Task to carry out:
Would you give the records below again, exactly and completely?

Record extracts:
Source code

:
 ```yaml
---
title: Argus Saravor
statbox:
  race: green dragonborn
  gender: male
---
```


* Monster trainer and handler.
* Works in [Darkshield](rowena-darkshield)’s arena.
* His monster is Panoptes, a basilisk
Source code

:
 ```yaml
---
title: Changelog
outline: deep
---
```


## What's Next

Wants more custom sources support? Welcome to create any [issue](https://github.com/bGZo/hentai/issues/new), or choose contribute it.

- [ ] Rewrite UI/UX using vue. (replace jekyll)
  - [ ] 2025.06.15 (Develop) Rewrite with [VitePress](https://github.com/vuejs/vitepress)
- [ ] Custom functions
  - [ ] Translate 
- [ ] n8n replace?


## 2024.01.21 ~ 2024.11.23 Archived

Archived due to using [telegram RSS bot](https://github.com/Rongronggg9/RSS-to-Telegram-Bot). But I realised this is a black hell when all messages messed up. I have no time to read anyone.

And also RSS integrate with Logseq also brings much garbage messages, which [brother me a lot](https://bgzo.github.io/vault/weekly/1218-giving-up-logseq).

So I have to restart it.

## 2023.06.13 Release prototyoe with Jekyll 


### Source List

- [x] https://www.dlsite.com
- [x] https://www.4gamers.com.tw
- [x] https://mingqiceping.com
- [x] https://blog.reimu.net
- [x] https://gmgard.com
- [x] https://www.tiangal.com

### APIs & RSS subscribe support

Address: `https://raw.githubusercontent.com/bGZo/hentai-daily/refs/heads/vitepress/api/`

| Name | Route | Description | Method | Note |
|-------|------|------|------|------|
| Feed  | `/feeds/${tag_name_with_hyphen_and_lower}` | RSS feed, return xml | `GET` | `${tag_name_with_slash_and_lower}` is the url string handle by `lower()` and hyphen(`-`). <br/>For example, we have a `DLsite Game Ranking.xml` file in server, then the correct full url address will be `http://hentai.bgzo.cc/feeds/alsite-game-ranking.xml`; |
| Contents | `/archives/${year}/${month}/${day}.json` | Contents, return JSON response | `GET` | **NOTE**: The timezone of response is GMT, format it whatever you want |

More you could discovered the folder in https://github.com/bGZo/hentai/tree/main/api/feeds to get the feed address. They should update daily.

Solution for this task:
Source code

:
 ```yaml
---
title: Argus Saravor
statbox:
  race: green dragonborn
  gender: male
---
```


* Monster trainer and handler.
* Works in [Darkshield](rowena-darkshield)’s arena.
* His monster is Panoptes, a basilisk
Source code

:
 ```yaml
---
title: Changelog
outline: deep
---
```


## What's Next

Wants more custom sources support? Welcome to create any [issue](https://github.com/bGZo/hentai/issues/new), or choose contribute it.

- [ ] Rewrite UI/UX using vue. (replace jekyll)
  - [ ] 2025.06.15 (Develop) Rewrite with [VitePress](https://github.com/vuejs/vitepress)
- [ ] Custom functions
  - [ ] Translate 
- [ ] n8n replace?


## 2024.01.21 ~ 2024.11.23 Archived

Archived due to using [telegram RSS bot](https://github.com/Rongronggg9/RSS-to-Telegram-Bot). But I realised this is a black hell when all messages messed up. I have no time to read anyone.

And also RSS integrate with Logseq also brings much garbage messages, which [brother me a lot](https://bgzo.github.io/vault/weekly/1218-giving-up-logseq).

So I have to restart it.

## 2023.06.13 Release prototyoe with Jekyll 


### Source List

- [x] https://www.dlsite.com
- [x] https://www.4gamers.com.tw
- [x] https://mingqiceping.com
- [x] https://blog.reimu.net
- [x] https://gmgard.com
- [x] https://www.tiangal.com

### APIs & RSS subscribe support

Address: `https://raw.githubusercontent.com/bGZo/hentai-daily/refs/heads/vitepress/api/`

| Name | Route | Description | Method | Note |
|-------|------|------|------|------|
| Feed  | `/feeds/${tag_name_with_hyphen_and_lower}` | RSS feed, return xml | `GET` | `${tag_name_with_slash_and_lower}` is the url string handle by `lower()` and hyphen(`-`). <br/>For example, we have a `DLsite Game Ranking.xml` file in server, then the correct full url address will be `http://hentai.bgzo.cc/feeds/alsite-game-ranking.xml`; |
| Contents | `/archives/${year}/${month}/${day}.json` | Contents, return JSON response | `GET` | **NOTE**: The timezone of response is GMT, format it whatever you want |

More you could discovered the folder in https://github.com/bGZo/hentai/tree/main/api/feeds to get the feed address. They should update daily.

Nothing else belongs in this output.